DRAWBRIDGE - A.Hold a weight in right hand and lie on your left side, left forearm on the floor with elbow below shoulder, legs extended forward about 30 degrees, to start. Extend right arm straight out and lift torso (hips stay down). Raise right leg and hold for a count, then raise left leg to meet it and hold for a count (shown). Lower left and hold again for a count, then lower right leg. Repeat for 30 seconds. Switch sides and repeat to complete set.
**I did not use weights for this exercise**
BUNGEE RAISE - A.Get on all fours, place a weight behind right knee, and hold another weight in left hand. Bend and lift right knee to hip height and extend left arm forward at shoulder level with palm facing in. Hold for 5 counts.
B.Draw left elbow and right knee below chest. Repeat for 30 seconds. Switch sides and repeat to complete set.
**I used a resistance band instead of weights**
HIPS BRIDGE MARCH - A.Lie face up with your knees bent and feet flat. Hold a weight in each hand on top of hips and press them down to create resistance. Lift hips so body is straight from shoulders to knees.
B.Raise left leg, knee bent 90 degrees. Lower it (keeping hips up) and raise right leg. Continue marching legs for 60 seconds.
STAR PLANK ROW - A. Hold a weight in right hand and get in side plank position on left palm. Lower right hand toward floor and raise right leg to shoulder height.
B. Lower weight and repeat for 30 seconds.
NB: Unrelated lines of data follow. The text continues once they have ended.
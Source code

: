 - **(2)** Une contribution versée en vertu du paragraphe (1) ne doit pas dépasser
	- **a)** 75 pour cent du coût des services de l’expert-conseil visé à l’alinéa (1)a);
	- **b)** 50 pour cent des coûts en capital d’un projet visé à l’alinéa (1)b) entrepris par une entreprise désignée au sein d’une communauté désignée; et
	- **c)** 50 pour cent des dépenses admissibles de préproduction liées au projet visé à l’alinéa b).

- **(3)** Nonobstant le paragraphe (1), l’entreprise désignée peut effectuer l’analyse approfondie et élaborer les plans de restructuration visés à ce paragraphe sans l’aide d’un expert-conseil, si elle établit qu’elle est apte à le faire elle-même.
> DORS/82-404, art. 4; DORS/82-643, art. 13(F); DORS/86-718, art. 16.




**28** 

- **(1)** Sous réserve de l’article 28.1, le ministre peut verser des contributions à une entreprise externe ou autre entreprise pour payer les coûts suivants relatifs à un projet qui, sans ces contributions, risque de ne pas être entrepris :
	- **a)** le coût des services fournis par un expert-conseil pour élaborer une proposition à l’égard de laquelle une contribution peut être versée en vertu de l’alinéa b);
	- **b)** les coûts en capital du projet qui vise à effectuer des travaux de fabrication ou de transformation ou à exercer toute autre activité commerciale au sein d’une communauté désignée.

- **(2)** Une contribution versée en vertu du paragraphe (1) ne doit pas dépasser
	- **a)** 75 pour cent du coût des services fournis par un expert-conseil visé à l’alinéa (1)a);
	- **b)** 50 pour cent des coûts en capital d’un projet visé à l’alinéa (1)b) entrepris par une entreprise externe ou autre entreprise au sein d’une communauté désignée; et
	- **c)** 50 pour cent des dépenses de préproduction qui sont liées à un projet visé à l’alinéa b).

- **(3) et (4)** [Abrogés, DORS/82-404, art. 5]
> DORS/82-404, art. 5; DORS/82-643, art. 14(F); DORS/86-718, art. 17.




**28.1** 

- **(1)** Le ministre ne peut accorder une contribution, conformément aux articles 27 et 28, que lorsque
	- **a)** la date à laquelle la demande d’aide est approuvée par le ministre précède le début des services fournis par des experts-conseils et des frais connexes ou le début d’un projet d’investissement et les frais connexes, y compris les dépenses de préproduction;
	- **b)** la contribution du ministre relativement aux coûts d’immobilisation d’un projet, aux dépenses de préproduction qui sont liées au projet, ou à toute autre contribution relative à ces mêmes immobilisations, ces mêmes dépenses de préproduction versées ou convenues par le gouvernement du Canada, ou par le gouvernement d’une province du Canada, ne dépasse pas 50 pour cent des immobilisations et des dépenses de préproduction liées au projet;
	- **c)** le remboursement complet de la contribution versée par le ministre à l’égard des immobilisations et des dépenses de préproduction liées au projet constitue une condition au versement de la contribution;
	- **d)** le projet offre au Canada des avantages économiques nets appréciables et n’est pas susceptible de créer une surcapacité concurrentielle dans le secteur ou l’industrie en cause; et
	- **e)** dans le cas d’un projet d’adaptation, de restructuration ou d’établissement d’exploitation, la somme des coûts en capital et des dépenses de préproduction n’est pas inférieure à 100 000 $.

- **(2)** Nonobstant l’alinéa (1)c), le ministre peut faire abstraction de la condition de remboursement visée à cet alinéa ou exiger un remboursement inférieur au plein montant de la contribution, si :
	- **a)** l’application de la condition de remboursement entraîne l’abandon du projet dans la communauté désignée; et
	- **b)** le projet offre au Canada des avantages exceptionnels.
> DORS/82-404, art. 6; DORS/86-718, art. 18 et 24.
Switch sides and repeat to complete set. (To make it easier, lower leg or stagger feet.)
ARMS & CORE
10 REPS/SIDE OR 20 REPS TOTAL

CARDIO
Skip warm up and "Pick a Card"
Do full circuit 1x (2x if you are a glutton for punishment)

2x / Circuit
*I skipped the breaks and went straight thru. (1, 2, 1, 2)*

Do a nice cool down of your choice. Never just stop. Stretch your body and tell it thank you for working so hard. Then go eat a meal with protein and carbohydrates to replenish the energy you just burned. Have a great day.